• Work to be completed: Among the records, find the lines that hold the string "documentclass" and return them.

• Data to process:
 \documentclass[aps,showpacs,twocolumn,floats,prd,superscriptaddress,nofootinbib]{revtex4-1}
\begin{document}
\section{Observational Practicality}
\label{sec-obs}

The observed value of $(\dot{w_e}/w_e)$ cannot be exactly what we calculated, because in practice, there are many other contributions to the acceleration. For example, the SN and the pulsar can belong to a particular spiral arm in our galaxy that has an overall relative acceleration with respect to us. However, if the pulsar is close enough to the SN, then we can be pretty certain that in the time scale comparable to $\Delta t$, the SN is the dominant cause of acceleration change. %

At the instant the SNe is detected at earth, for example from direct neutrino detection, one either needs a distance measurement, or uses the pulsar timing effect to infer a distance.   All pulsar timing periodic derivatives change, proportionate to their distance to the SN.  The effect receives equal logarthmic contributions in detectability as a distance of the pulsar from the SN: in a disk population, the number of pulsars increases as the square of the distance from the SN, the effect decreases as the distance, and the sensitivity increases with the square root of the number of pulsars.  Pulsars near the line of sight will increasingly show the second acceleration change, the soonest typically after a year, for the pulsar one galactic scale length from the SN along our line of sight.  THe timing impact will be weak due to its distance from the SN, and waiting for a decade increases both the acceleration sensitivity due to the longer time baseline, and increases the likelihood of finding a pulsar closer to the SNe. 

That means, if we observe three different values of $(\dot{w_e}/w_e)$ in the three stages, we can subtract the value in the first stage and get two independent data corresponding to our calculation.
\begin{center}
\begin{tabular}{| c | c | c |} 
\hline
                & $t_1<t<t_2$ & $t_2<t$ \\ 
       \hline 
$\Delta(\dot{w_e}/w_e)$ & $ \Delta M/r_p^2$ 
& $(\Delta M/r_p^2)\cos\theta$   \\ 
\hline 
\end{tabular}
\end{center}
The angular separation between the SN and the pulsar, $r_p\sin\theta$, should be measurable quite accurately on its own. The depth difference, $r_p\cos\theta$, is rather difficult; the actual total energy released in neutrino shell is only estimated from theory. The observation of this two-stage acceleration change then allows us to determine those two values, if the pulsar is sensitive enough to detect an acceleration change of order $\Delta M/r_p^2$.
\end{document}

==

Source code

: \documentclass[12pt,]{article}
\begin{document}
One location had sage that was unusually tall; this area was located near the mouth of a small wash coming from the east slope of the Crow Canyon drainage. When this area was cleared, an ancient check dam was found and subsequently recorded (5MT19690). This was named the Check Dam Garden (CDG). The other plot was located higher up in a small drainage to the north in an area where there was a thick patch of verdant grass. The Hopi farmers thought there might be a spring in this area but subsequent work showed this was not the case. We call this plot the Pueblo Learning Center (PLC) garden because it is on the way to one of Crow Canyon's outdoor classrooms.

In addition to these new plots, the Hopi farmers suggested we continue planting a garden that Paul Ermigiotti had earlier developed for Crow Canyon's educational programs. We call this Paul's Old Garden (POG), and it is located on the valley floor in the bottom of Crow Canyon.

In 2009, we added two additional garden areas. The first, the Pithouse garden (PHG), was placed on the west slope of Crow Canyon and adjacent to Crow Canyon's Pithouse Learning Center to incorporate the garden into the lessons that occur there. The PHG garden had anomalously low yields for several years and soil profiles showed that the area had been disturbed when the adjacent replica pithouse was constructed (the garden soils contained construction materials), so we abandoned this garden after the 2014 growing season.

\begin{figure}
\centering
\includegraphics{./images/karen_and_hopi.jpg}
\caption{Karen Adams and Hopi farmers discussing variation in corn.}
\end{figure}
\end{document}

• Written answer:
 \documentclass[aps,showpacs,twocolumn,floats,prd,superscriptaddress,nofootinbib]{revtex4-1}
: \documentclass[12pt,]{article}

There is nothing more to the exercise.